A bearing can be taken to a fixed or moving object in order to target it with gunfire or missiles.
A bearing can be taken to a person or vessel in distress in order to go to their aid or, when that is not possible, to report the person or vessel to authorities or someone who can go to their aid.
Some of the types of bearings are
A compass bearing is measured in relation to the vessel's magnetic compass. It should be very close to the magnetic bearing. The difference between a magnetic bearing and a compass bearing is the deviation caused to the vessel's compass by ferrous metals and magnetic fields of the vessel.
A relative bearing is measured in relation to the vessel's bow.
There are several methods used to measure navigation bearings:
1. A clockwise angle starting from the reference direction and increasing to 359.9 degrees. If the reference direction is north, the bearing is called "absolute." A true, magnetic and compass bearing is always measured in this way, with true north, magnetic north or compass north being 000°. If the reference direction is straight ahead, then the bearing is called "relative."
2. An angle measured from straight ahead on each side. Starboard bearings are 'green' and port bearings are 'red'. Thus, something directly off the starboard side would be 'Green090' or 'G090'. This method is used by the UK Royal Navy and Royal Australian Navy in accordance with the Admiralty Manual of Navigation, BR45. This method is only used for a relative bearing.

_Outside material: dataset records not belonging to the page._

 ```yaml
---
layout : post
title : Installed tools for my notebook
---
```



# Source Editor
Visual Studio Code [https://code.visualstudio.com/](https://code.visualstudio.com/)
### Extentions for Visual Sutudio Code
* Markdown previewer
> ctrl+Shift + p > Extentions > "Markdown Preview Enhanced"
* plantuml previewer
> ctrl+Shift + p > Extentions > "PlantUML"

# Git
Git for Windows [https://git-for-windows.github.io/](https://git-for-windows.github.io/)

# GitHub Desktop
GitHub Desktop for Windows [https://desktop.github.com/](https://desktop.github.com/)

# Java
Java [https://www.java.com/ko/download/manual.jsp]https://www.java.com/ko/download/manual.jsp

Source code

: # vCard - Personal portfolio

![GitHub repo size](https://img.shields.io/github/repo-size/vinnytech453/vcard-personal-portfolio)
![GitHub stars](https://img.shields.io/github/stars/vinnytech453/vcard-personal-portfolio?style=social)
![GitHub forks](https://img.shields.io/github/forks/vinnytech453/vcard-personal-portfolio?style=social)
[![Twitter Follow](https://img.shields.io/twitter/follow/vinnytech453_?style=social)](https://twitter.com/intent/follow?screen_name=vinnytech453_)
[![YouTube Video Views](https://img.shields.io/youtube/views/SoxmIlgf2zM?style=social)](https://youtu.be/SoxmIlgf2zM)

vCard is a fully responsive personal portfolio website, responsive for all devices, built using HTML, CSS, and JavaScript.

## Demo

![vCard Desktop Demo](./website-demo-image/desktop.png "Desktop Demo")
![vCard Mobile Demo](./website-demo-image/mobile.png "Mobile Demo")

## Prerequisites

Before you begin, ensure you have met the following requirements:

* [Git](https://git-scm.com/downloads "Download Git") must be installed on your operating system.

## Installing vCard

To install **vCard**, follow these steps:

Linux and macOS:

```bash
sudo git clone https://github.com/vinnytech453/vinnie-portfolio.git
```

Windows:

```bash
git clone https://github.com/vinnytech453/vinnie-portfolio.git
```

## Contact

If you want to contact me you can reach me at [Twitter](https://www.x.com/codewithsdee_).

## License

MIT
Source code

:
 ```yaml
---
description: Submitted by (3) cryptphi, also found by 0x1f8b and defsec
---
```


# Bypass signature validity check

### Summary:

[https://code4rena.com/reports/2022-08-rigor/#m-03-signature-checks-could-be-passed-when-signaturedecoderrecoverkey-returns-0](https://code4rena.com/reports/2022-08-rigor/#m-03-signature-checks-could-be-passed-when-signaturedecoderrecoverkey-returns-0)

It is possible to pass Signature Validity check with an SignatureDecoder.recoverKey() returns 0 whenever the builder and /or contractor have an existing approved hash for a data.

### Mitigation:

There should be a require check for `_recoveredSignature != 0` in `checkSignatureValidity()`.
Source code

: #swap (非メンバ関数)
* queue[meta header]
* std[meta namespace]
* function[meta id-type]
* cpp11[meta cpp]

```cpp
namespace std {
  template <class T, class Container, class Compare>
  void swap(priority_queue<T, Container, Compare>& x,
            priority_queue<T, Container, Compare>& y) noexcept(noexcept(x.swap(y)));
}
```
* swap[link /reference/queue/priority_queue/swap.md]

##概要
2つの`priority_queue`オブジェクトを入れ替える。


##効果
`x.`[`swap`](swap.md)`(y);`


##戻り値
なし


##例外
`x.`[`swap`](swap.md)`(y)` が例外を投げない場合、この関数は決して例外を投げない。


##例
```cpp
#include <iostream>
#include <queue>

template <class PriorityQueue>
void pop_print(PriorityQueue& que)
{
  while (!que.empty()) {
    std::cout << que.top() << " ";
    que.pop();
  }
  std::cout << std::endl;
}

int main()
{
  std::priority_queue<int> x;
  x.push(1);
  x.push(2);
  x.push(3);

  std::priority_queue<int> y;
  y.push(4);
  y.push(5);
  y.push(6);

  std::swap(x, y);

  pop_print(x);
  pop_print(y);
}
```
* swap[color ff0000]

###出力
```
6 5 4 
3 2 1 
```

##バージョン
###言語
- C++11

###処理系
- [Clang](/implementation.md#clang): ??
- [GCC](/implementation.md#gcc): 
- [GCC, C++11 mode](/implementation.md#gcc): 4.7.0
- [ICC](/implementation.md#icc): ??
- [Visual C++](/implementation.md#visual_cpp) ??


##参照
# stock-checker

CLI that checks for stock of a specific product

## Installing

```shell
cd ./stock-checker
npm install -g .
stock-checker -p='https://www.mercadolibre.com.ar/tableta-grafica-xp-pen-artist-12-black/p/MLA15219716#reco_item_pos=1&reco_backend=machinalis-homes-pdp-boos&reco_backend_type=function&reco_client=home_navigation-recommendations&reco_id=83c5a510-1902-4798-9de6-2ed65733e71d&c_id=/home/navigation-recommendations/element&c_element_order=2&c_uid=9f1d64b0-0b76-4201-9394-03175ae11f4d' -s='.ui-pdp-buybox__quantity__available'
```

3. Traditionally, someone on lookout does not have a compass available with which to give an accurate bearing and might not be numerically literate. Therefore, every forty-five degrees of direction was divided into four 'points'. Thus, 32 points of 11.25° each makes a circle of 360°. An object at 022.5° relative would be 'two points off the starboard bow', an object at 101.25° relative would be 'one point abaft the starboard beam' and an object at 213.75° relative would be 'three points on the port quarter'. This method is only used for a relative bearing.
4. An informal, non-nautical method of measuring relative bearing is using the 'clock method'. In this method, the direction a vessel, aircraft or object is measured as if a clock face is laid over the vessel or aircraft, with the number twelve pointing forward. Something straight ahead is at 'twelve o'clock', while something directly off to the right is at 'three o'clock'. This method is only used for a relative bearing.
In surveying, a bearing is the clockwise or counterclockwise angle between north or south and a direction. Bearings are written in the notation N57°E, S51°E, S21°W, N87°W, N15°W. An angle that is always measured clockwise from north is called an azimuth. Bearings can be referenced to true north, magnetic north, grid north (the Y axis of a map projection), or a previous map, which is often a historical magnetic north.
Generalizing this to two angular dimensions, a bearing is the combination of antenna azimuth and elevation required to point (aim) an antenna in a given direction. The bearing for geostationary satellites is constant. The bearing for polar-orbiting satellites varies continuously.
Moving from A to B along a great circle can be considered as always going in the same direction (the direction of B), but not in the sense of keeping the same bearing, which applies when following a rhumb line. Accordingly, the direction at A of B, expressed as a bearing, is not in general the opposite of the direction at B of A (when traveling on the great circle formed by A and B). For example, assume A and B in the northern hemisphere have the same latitude, and at A the direction to B is eastnortheast. Then going from A to B, one arrives at B with the direction eastsoutheast, and conversely, the direction at B of A is westnorthwest.